Value-added assessment or value-added modeling means judging teachers by how much students scores went up.
Actually, it started in the 1980s, when William Sanders, an agricultural statistician in Tennessee, claimed that it was possible to measure student growth the way he was accustomed to measure the growth of plants, with the teacher as the independent variable.
In Dallas, at about the same time, a group of school district statisticians developed their own model to measure teacher effectiveness.
You would think that by now Tennessee and Dallas would be leading the nation, having figured out this stuff that the Obama administration has imposed on the nation. But they are not.
New York City started experimenting with a value-added model not long after Bloomberg took control. Marc Epstein, then a teacher at Jamaica High School, figured out that what the city was doing was shifting responsibility for learning from the student to the teacher. It seemed benign at the time. Now we can see this idea sweeping the nation, demoralizing teachers and turning schooling into a data-driven environment where learning becomes a numbers game. Anyone can play.

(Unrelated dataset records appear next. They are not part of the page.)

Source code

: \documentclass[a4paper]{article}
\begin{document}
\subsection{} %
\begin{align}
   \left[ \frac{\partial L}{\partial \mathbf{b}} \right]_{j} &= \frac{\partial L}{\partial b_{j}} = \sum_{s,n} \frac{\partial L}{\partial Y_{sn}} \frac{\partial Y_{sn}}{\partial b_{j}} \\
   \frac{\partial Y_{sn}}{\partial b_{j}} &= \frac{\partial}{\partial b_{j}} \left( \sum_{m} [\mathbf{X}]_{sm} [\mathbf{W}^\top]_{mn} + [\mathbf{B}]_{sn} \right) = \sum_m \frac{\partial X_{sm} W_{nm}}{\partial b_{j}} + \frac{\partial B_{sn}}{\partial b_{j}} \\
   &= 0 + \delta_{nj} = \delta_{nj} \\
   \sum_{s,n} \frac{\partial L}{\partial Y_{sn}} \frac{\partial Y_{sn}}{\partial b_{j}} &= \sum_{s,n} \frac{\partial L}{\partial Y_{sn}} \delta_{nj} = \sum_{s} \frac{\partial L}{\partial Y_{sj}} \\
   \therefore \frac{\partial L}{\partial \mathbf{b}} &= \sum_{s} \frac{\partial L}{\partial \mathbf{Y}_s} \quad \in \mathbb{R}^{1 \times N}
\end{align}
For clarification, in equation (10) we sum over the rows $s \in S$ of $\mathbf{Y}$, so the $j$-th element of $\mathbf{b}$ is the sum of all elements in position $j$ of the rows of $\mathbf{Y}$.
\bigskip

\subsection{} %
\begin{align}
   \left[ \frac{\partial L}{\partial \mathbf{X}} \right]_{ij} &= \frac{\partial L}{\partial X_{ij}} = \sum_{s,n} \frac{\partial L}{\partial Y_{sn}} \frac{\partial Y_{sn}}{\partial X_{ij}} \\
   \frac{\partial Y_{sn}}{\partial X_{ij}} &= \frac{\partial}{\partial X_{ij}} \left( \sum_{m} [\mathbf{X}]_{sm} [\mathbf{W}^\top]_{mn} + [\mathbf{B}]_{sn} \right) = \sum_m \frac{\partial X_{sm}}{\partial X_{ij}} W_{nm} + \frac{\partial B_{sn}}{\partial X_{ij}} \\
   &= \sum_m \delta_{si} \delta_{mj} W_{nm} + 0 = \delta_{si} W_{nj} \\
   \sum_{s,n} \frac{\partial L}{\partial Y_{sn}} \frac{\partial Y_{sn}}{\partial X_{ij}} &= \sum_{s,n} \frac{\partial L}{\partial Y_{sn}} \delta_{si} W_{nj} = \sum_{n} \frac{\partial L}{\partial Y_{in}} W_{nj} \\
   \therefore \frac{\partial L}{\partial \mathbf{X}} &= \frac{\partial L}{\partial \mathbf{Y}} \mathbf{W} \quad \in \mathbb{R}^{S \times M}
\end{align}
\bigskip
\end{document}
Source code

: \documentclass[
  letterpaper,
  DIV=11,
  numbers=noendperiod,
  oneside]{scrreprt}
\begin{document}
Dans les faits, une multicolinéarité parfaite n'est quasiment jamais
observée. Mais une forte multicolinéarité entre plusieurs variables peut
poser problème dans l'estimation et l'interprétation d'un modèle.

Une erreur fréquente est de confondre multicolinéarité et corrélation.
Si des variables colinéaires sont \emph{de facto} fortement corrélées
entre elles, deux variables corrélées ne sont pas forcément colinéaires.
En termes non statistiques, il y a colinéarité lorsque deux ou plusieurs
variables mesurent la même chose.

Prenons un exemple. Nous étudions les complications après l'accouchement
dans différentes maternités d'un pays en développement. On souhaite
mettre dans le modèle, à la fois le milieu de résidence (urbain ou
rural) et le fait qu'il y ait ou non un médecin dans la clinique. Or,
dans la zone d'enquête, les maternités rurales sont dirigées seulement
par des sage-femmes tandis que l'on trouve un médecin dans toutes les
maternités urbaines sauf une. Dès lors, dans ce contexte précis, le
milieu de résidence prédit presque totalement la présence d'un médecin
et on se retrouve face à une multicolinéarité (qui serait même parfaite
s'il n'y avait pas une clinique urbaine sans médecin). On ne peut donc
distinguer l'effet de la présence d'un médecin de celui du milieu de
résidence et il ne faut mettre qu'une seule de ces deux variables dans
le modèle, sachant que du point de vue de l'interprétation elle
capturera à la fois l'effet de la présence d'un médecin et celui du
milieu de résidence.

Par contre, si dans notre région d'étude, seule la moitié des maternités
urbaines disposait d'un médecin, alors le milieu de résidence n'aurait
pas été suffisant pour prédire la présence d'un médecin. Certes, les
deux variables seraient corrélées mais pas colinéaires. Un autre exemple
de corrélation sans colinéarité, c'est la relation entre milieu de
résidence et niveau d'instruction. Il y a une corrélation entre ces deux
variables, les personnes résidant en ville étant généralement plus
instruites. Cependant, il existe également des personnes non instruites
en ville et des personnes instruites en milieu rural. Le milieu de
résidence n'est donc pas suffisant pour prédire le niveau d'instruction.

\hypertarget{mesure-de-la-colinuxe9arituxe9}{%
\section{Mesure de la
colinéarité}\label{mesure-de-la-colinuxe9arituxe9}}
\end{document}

Marc, who holds a Ph.D. in Japanese naval history, is now a member of the large group of teachers in New York City called ATR (absent teacher reserve). His school was closed, through no fault of his own or any other faculty member. So with his long experience and deep knowledge of history, he floats from school to school. He is too expensive. A school can hire two young teachers in place of his salary. New York City’s Department of Education would prefer to keep teachers like him as ATR–collecting a salary without a real assignment–because…sorry, I can’t recall the reason. Maybe they hope he will go away, along with the hundreds or thousands of other teachers that have been displaced by a policy of closing schools and allowing new schools to maximize their budget by excluding veteran teachers.

The ATR pool, like the “Lost Children” who roam NYC without a school that will take them, OTC’s – Over The Counter (students) – are the living, breathing definition of denial.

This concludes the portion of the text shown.